Page 388 of 455
1 386 387 388 389 390 455

Machines that learn language more like kids do

MIT researchers have developed a “semantic parser” that learns through observation to more closely mimic a child’s language-acquisition process, which could greatly extend computing’s capabilities.
Photo: MIT News

By Rob Matheson

Children learn language by observing their environment, listening to the people around them, and connecting the dots between what they see and hear. Among other things, this helps children establish their language’s word order, such as where subjects and verbs fall in a sentence.

In computing, learning language is the task of syntactic and semantic parsers. These systems are trained on sentences annotated by humans that describe the structure and meaning behind words. Parsers are becoming increasingly important for web searches, natural-language database querying, and voice-recognition systems such as Alexa and Siri. Soon, they may also be used for home robotics.

But gathering the annotation data can be time-consuming and difficult for less common languages. Additionally, humans don’t always agree on the annotations, and the annotations themselves may not accurately reflect how people naturally speak.

In a paper being presented at this week’s Empirical Methods in Natural Language Processing conference, MIT researchers describe a parser that learns through observation to more closely mimic a child’s language-acquisition process, which could greatly extend the parser’s capabilities. To learn the structure of language, the parser observes captioned videos, with no other information, and associates the words with recorded objects and actions. Given a new sentence, the parser can then use what it’s learned about the structure of the language to accurately predict a sentence’s meaning, without the video.

This “weakly supervised” approach — meaning it requires limited training data — mimics how children can observe the world around them and learn language, without anyone providing direct context.

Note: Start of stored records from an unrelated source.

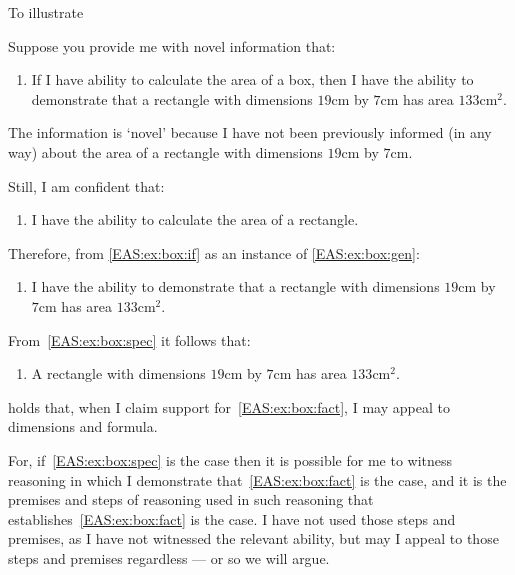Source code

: \begin{note}
  To illustrate \EAS{}

  \begin{illustration}\label{ill:rectangle:ability}
    Suppose you provide me with novel information that:
    \begin{enumerate}[label=\emph{A}\arabic*., ref=(\emph{A}\arabic*), series=EAS_counter]
    \item\label{EAS:ex:box:if} If I have ability to calculate the area of a box, then I have the ability to demonstrate that a rectangle with dimensions \(19\text{cm}\) by \(7\text{cm}\) has area \(133\text{cm}^{2}\).
    \end{enumerate}
    The information is `novel' because I have not been previously informed (in any way) about the area of a rectangle with dimensions \(19\text{cm}\) by \(7\text{cm}\).

    Still, I am confident that:
    \begin{enumerate}[label=\emph{A}\arabic*., ref=(\emph{A}\arabic*), resume*=EAS_counter]
    \item\label{EAS:ex:box:gen} I have the ability to calculate the area of a rectangle.
    \end{enumerate}
    Therefore, from \ref{EAS:ex:box:if} as an instance of \ref{EAS:ex:box:gen}:
    \begin{enumerate}[label=\emph{A}\arabic*., ref=(\emph{A}\arabic*), resume*=EAS_counter]
    \item\label{EAS:ex:box:spec} I have the ability to demonstrate that a rectangle with dimensions \(19\text{cm}\) by \(7\text{cm}\) has area \(133\text{cm}^{2}\).
    \end{enumerate}
    From~\ref{EAS:ex:box:spec} it follows that:
    \begin{enumerate}[label=\emph{A}\arabic*., ref=(\emph{A}\arabic*), resume*=EAS_counter]
    \item\label{EAS:ex:box:fact} A rectangle with dimensions \(19\text{cm}\) by \(7\text{cm}\) has area \(133\text{cm}^{2}\).
    \end{enumerate}
  \end{illustration}

  \EAS{} holds that, when I claim support for~\ref{EAS:ex:box:fact}, I may appeal to dimensions and formula.

  For, if~\ref{EAS:ex:box:spec} is the case then it is possible for me to witness reasoning in which I demonstrate that~\ref{EAS:ex:box:fact} is the case, and it is the premises and steps of reasoning used in such reasoning that establishes~\ref{EAS:ex:box:fact} is the case.
  I have not used those steps and premises, as I have not witnessed the relevant ability, but may I appeal to those steps and premises regardless --- or so we will argue.


\end{note}
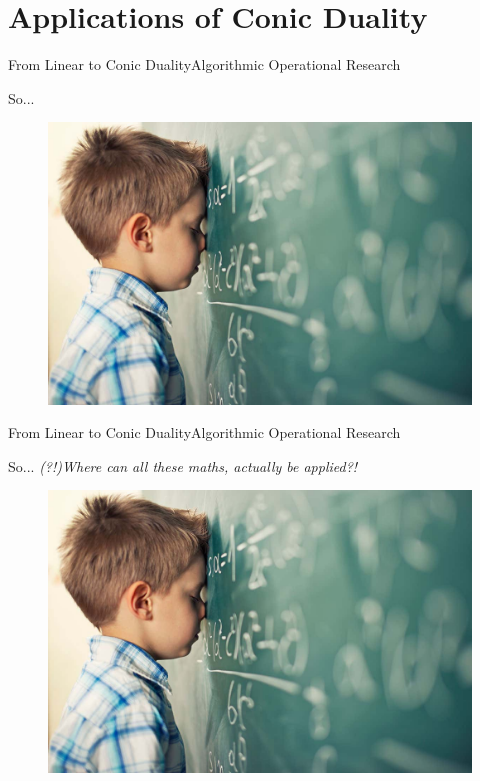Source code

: \documentclass[11pt,aspectratio=169]{beamer}
\newcommand{\TT}{From Linear to Conic Duality}
\newcommand{\TL}{Algorithmic Operational Research}
\newcommand{\PIII}{Applications of Conic Duality}
\begin{document}
\section{\PIII}
\begin{frame}{\TT}{\TL}
 \begin{block}{So...}
\Large
\vspace{7.5mm}
\begin{figure}
\begin{center}
  \includegraphics[scale = 0.2]{maths.jpg}
 \end{center}
\end{figure}
 \end{block}
\end{frame}

\begin{frame}{\TT}{\TL}
 \begin{block}{So...}
\Large
\textit{(?!)Where can all these maths, actually be applied?!} 
\begin{figure}
\begin{center}
  \includegraphics[scale = 0.2]{maths.jpg}
 \end{center}
\end{figure}
 \end{block}
\end{frame}
\end{document}
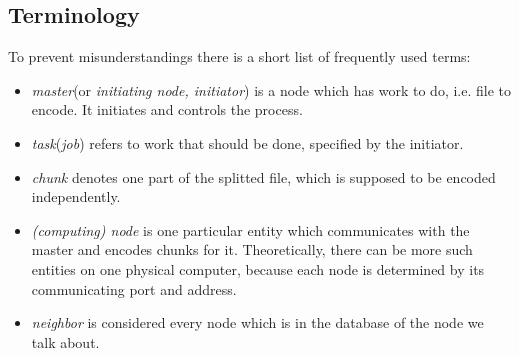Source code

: \subsection*{Terminology}
To prevent misunderstandings there is a short list of frequently used terms:
\begin{itemize}
\item \textit{master}(or \textit{initiating node, initiator}) is a node which has work to do, i.e. file to encode. It initiates and controls the process.
\item \textit{task}(\textit{job}) refers to work that should be done, specified by the initiator.
\item \textit{chunk} denotes one part of the splitted file, which is supposed to be encoded independently.
\item \textit{(computing) node} is one particular entity which communicates with the master and encodes chunks for it. Theoretically, there can be more such entities on one physical computer, because each node is determined by its communicating port and address.
\item \textit{neighbor} is considered every node which is in the database of the node we talk about.
\end{itemize}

The approach could expand the types of data and reduce the effort needed for training parsers, according to the researchers. A few directly annotated sentences, for instance, could be combined with many captioned videos, which are easier to come by, to improve performance.

In the future, the parser could be used to improve natural interaction between humans and personal robots. A robot equipped with the parser, for instance, could constantly observe its environment to reinforce its understanding of spoken commands, including when the spoken sentences aren’t fully grammatical or clear. “People talk to each other in partial sentences, run-on thoughts, and jumbled language. You want a robot in your home that will adapt to their particular way of speaking … and still figure out what they mean,” says co-author Andrei Barbu, a researcher in the Computer Science and Artificial Intelligence Laboratory (CSAIL) and the Center for Brains, Minds, and Machines (CBMM) within MIT’s McGovern Institute.

The parser could also help researchers better understand how young children learn language. “A child has access to redundant, complementary information from different modalities, including hearing parents and siblings talk about the world, as well as tactile information and visual information, [which help him or her] to understand the world,” says co-author Boris Katz, a principal research scientist and head of the InfoLab Group at CSAIL. “It’s an amazing puzzle, to process all this simultaneous sensory input. This work is part of bigger piece to understand how this kind of learning happens in the world.”

Co-authors on the paper are: first author Candace Ross, a graduate student in the Department of Electrical Engineering and Computer Science and CSAIL, and a researcher in CBMM; Yevgeni Berzak PhD ’17, a postdoc in the Computational Psycholinguistics Group in the Department of Brain and Cognitive Sciences; and CSAIL graduate student Battushig Myanganbayar.

Visual learner

For their work, the researchers combined a semantic parser with a computer-vision component trained in object, human, and activity recognition in video. Semantic parsers are generally trained on sentences annotated with code that ascribes meaning to each word and the relationships between the words. Some have been trained on still images or computer simulations.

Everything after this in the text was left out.